To validate the effectiveness and robustness of the proposed GAFFM module, we conducted a series of comparative experiments as follows.

Add: Adding visible and thermal features as input to the self-attention mechanism.

Concat: Concatenating visible and thermal features followed by dimensionality reduction before feeding them into the self-attention mechanism.

Swapping Q and K sources: We tested generating Q from thermal features and K from visible features while keeping V unchanged.

Symmetric cross-attention: Instead of using a directed Q/K assignment, we allowed both visible and thermal features to serve as queries, keys, and values simultaneously, enforcing a fully symmetric interaction.
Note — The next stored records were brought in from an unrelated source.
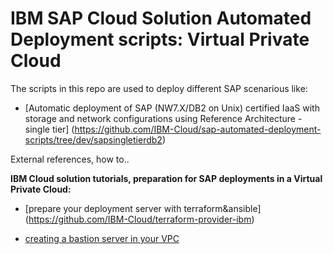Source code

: # IBM SAP Cloud Solution Automated Deployment scripts: Virtual Private Cloud

The scripts in this repo are used to deploy different SAP scenarious like:

- [Automatic deployment of SAP (NW7.X/DB2 on Unix) certified IaaS with storage and network configurations using Reference Architecture - single tier] (https://github.com/IBM-Cloud/sap-automated-deployment-scripts/tree/dev/sapsingletierdb2)


External references, how to..

**IBM Cloud solution tutorials, preparation for SAP deployments in a Virtual Private Cloud:**

- [prepare your deployment server with terraform&ansible] (https://github.com/IBM-Cloud/terraform-provider-ibm)

- [creating a bastion server in your VPC ](https://github.com/IBM-Cloud/vpc-tutorials/tree/master/vpc-secure-management-bastion-server)
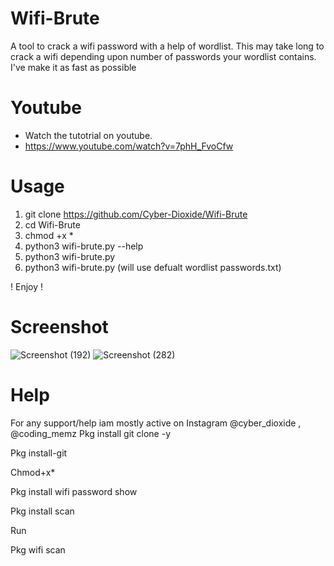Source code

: # Wifi-Brute
A tool to crack a wifi password with a help of wordlist. This may take long to crack a wifi depending upon number of passwords your wordlist contains. I've make it as fast as possible

# Youtube
* Watch the tutotrial on youtube.
* https://www.youtube.com/watch?v=7phH_FvoCfw
# Usage
1. git clone https://github.com/Cyber-Dioxide/Wifi-Brute
2. cd Wifi-Brute
3. chmod +x *
4. python3 wifi-brute.py --help
5. python3 wifi-brute.py <worlist>
6. python3 wifi-brute.py (will use defualt wordlist passwords.txt)

! Enjoy !

# Screenshot
![Screenshot (192)](https://user-images.githubusercontent.com/93708296/148902317-f1dc07af-0af3-4648-97b1-9c9dd79163f1.png)
![Screenshot (282)](https://user-images.githubusercontent.com/93708296/183288408-f1b6dd99-b83b-44b0-8bb1-c807040bf08a.png)


# Help
For any support/help iam mostly active on Instagram @cyber_dioxide , @coding_memz
Pkg install git clone -y

Pkg install-git 

Chmod+x*

Pkg install wifi password show

Pkg install scan 


Run 

Pkg wifi scan 
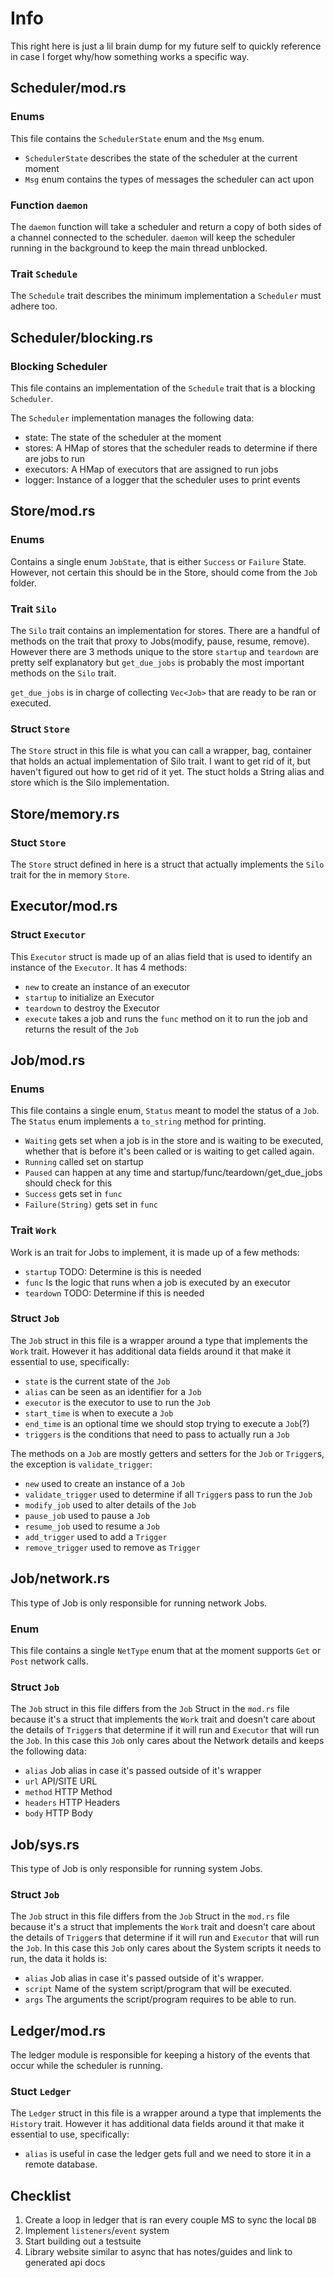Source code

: # Info

This right here is just a lil brain dump for my future self to quickly reference
in case I forget why/how something works a specific way.

## Scheduler/mod.rs

### Enums

This file contains the `SchedulerState` enum and the `Msg` enum.

- `SchedulerState` describes the state of the scheduler at the current moment
- `Msg` enum contains the types of messages the scheduler can act upon

### Function `daemon`

The `daemon` function will take a scheduler and return a copy of both sides of a
channel connected to the scheduler. `daemon` will keep the scheduler running in
the background to keep the main thread unblocked.

### Trait `Schedule`

The `Schedule` trait describes the minimum implementation a `Scheduler` must
adhere too.

## Scheduler/blocking.rs

### Blocking Scheduler

This file contains an implementation of the `Schedule` trait that is a blocking
`Scheduler`.

The `Scheduler` implementation manages the following data:

- state: The state of the scheduler at the moment
- stores: A HMap of stores that the scheduler reads to determine if there are
  jobs to run
- executors: A HMap of executors that are assigned to run jobs
- logger: Instance of a logger that the scheduler uses to print events

## Store/mod.rs

### Enums

Contains a single enum `JobState`, that is either `Success` or `Failure` State.
However, not certain this should be in the Store, should come from the `Job` folder.

### Trait `Silo`

The `Silo` trait contains an implementation for stores. There are a handful of
methods on the trait that proxy to Jobs(modify, pause, resume, remove). However
there are 3 methods unique to the store `startup` and `teardown` are pretty
self explanatory but `get_due_jobs` is probably the most important methods on
the `Silo` trait.

`get_due_jobs` is in charge of collecting `Vec<Job>` that are
ready to be ran or executed.

### Struct `Store`

The `Store` struct in this file is what you can call a wrapper, bag, container
that holds an actual implementation of Silo trait. I want to get rid of it, but
haven't figured out how to get rid of it yet. The stuct holds a String alias and
store which is the Silo implementation.

## Store/memory.rs

### Stuct `Store`

The `Store` struct defined in here is a struct that actually implements the
`Silo` trait for the in memory `Store`.

## Executor/mod.rs

### Struct `Executor`

This `Executor` struct is made up of an alias field that is used to identify an
instance of the `Executor`. It has 4 methods:

- `new` to create an instance of an executor
- `startup` to initialize an Executor
- `teardown` to destroy the Executor
- `execute` takes a job and runs the `func` method on it to run the job and
  returns the result of the `Job`

## Job/mod.rs

### Enums

This file contains a single enum, `Status` meant to model the status of a `Job`.
The `Status` enum implements a `to_string` method for printing.

- `Waiting` gets set when a job is in the store and is waiting to be executed, 
whether that is before it's been called or is waiting to get called again.
- `Running` called set on startup
- `Paused` can happen at any time and startup/func/teardown/get_due_jobs should check for this
- `Success` gets set in `func`
- `Failure(String)` gets set in `func`

### Trait `Work`

Work is an trait for Jobs to implement, it is made up of a few methods:

- `startup` TODO: Determine is this is needed
- `func` Is the logic that runs when a job is executed by an executor
- `teardown` TODO: Determine if this is needed

### Struct `Job`

The `Job` struct in this file is a wrapper around a type that implements the
`Work` trait. However it has additional data fields around it that make it
essential to use, specifically:

- `state` is the current state of the `Job`
- `alias` can be seen as an identifier for a `Job`
- `executor` is the executor to use to run the `Job`
- `start_time` is when to execute a `Job`
- `end_time` is an optional time we should stop trying to execute a `Job`(?)
- `triggers` is the conditions that need to pass to actually run a `Job`

The methods on a `Job` are mostly getters and setters for the `Job` or
`Trigger`s, the exception is `validate_trigger`:

- `new` used to create an instance of a `Job`
- `validate_trigger` used to determine if all `Trigger`s pass to run the `Job`
- `modify_job` used to alter details of the `Job`
- `pause_job` used to pause a `Job`
- `resume_job` used to resume a `Job`
- `add_trigger` used to add a `Trigger`
- `remove_trigger` used to remove as `Trigger`

## Job/network.rs

This type of Job is only responsible for running network Jobs.

### Enum

This file contains a single `NetType` enum that at the moment supports `Get` or 
`Post` network calls.

### Struct `Job`

The `Job` struct in this file differs from the `Job` Struct in the `mod.rs` file 
because it's a struct that implements the `Work` trait and doesn't care about 
the details of `Trigger`s that determine if it will run and `Executor` that will 
run the `Job`. In this case this `Job` only cares about the Network details and 
keeps the following data:

- `alias` Job alias in case it's passed outside of it's wrapper
- `url` API/SITE URL
- `method` HTTP Method
- `headers` HTTP Headers
- `body` HTTP Body

## Job/sys.rs

This type of Job is only responsible for running system Jobs.

### Struct `Job`

The `Job` struct in this file differs from the `Job` Struct in the `mod.rs` file 
because it's a struct that implements the `Work` trait and doesn't care about 
the details of `Trigger`s that determine if it will run and `Executor` that will 
run the `Job`. In this case this `Job` only cares about the System scripts it 
needs to run, the data it holds is:

- `alias` Job alias in case it's passed outside of it's wrapper.
- `script` Name of the system script/program that will be executed.
- `args` The arguments the script/program requires to be able to run.

## Ledger/mod.rs

The ledger module is responsible for keeping a history of the events that occur 
while the scheduler is running.

### Stuct `Ledger`

The `Ledger` struct in this file is a wrapper around a type that implements the
`History` trait. However it has additional data fields around it that make it
essential to use, specifically:

- `alias` is useful in case the ledger gets full and we need to store it in a 
remote database.

## Checklist

1. Create a loop in ledger that is ran every couple MS to sync the local `DB`
2. Implement `listeners`/`event` system
3. Start building out a testsuite
4. Library website similar to async that has notes/guides and link to generated 
api docs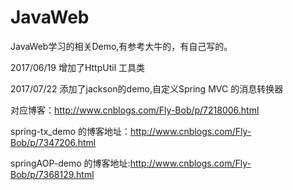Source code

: # JavaWeb
JavaWeb学习的相关Demo,有参考大牛的，有自己写的。


2017/06/19
增加了HttpUtil 工具类

2017/07/22
添加了jackson的demo,自定义Spring MVC 的消息转换器

对应博客：http://www.cnblogs.com/Fly-Bob/p/7218006.html

spring-tx_demo 的博客地址：http://www.cnblogs.com/Fly-Bob/p/7347206.html

springAOP-demo 的博客地址:http://www.cnblogs.com/Fly-Bob/p/7368129.html

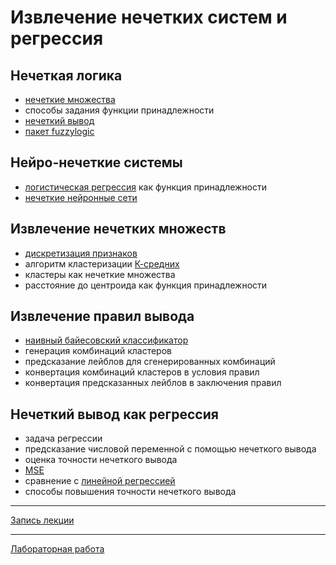 # Извлечение нечетких систем и регрессия

## Нечеткая логика
- [нечеткие множества](https://en.wikipedia.org/wiki/Fuzzy_set)
- способы задания функции принадлежности
- [нечеткий вывод](https://en.wikipedia.org/wiki/Fuzzy_logic)
- [пакет fuzzylogic](https://github.com/amogorkon/fuzzylogic/blob/master/docs/Showcase.ipynb)

## Нейро-нечеткие системы
- [логистическая регрессия](https://en.wikipedia.org/wiki/Logistic_regression) как функция принадлежности
- [нечеткие нейронные сети](https://en.wikipedia.org/wiki/Neuro-fuzzy)

## Извлечение нечетких множеств
- [дискретизация признаков](https://machinelearningmastery.com/discretization-transforms-for-machine-learning/)
- алгоритм кластеризации [К-средних](https://scikit-learn.org/stable/modules/generated/sklearn.cluster.KMeans.html)
- кластеры как нечеткие множества
- расстояние до центроида как функция принадлежности

## Извлечение правил вывода
- [наивный байесовский классификатор](https://scikit-learn.org/stable/modules/naive_bayes.html#multinomial-naive-bayes)
- генерация комбинаций кластеров
- предсказание лейблов для сгенерированных комбинаций
- конвертация комбинаций кластеров в условия правил
- конвертация предсказанных лейблов в заключения правил

## Нечеткий вывод как регрессия
- задача регрессии
- предсказание числовой переменной с помощью нечеткого вывода
- оценка точности нечеткого вывода
- [MSE](https://scikit-learn.org/stable/modules/generated/sklearn.metrics.mean_squared_error.html)
- сравнение с [линейной регрессией](https://scikit-learn.org/stable/modules/generated/sklearn.linear_model.LinearRegression.html)
- способы повышения точности нечеткого вывода

---

[Запись лекции](https://youtu.be/yN-qYpKa7YY)

---

[Лабораторная работа](https://github.com/ldrbmrtv/hybrid_ai_course/blob/main/fuzzy/task.md)
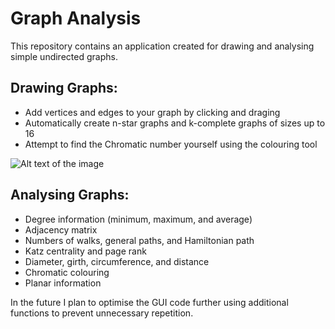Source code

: # Graph Analysis
This repository contains an application created for drawing and analysing simple undirected graphs.

## Drawing Graphs:
- Add vertices and edges to your graph by clicking and draging
- Automatically create n-star graphs and k-complete graphs of sizes up to 16
- Attempt to find the Chromatic number yourself using the colouring tool

![Alt text of the image](https://raw.githubusercontent.com/Modeller-123/Graph-Analysis/main/Pic1.png)

## Analysing Graphs:
- Degree information (minimum, maximum, and average)
- Adjacency matrix
- Numbers of walks, general paths, and Hamiltonian path
- Katz centrality and page rank
- Diameter, girth, circumference, and distance
- Chromatic colouring
- Planar information

In the future I plan to optimise the GUI code further using additional functions to prevent unnecessary repetition.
Multi-scale tokens: During training, we downsampled the GAFFM input feature maps at different resolutions (80 × 80, 40 × 40, and 20 × 20) into a consistent set of multi-scale tokens (32 × 32, 16 × 16, and 8 × 8). This setting attempts to retain more contextual information from large-scale feature maps while still benefiting from multi-level tokenization.

The results are shown in

Table 8. Performance comparison of GAFFM variants.

Method	mAP50	mAP50:95	Params (M)	GFLOPs
GAFFM	78.9	40.7	4.44	29.2
Add	78.6	40.4	4.44	29.2
Concat	78.8	40.5	4.60	29.5
Swapping Q and K	79.0	40.7	4.44	29.2
Symmetric Cross-Attention	79.2	40.7	4.44	42.1
Multi-scale Tokens	79.3	40.8	4.85	29.6

.

As shown in Table 8, compared to two typical transformer-based fusion approaches, Add and Concat, GAFFM consistently outperforms these baselines in terms of mAP50, mAP50:95. Swapping Q and K results in only a minor difference in mAP50 (+0.1%), indicating that the model is relatively robust to this modification. Symmetric cross-attention slightly improves mAP50 (78.9% → 79.2%) but significantly increases GFLOPs (29.2 → 42.1), indicating higher computational cost without substantial gain. Multi-scale tokenization further improves performance (mAP50: 79.3%, mAP50:95: 40.8%) with only a minor increase in parameters and computation. These results confirm that our directed GAFFM design achieves a good balance between accuracy and efficiency, while multi-scale tokenization offers additional potential for future work.

5.2. Robustness of Target Mask Generation in the PSAB Module

To investigate the effect of mask quality, we implemented several variants of the PSAB mask: (1) Boundary relaxation/erosion: enlarging or shrinking the ground-truth bounding box by one tenth of its original width and height, respectively, to generate the corresponding ground-truth masks. (2) Gaussian center heatmap: a circular ground-truth mask generated by placing a 2D Gaussian distribution at the bounding box center. Figure 17 presents target masks generated using different strategies.

As shown in Figure 17, compared with the box-driven approach, the Gaussian-based center heatmap mask introduces less background information but inevitably loses the shape characteristics of the person targets. In contrast, the boundary relaxation or erosion strategies are extensions of the box-driven method, introducing either more or less background information depending on the scaling direction.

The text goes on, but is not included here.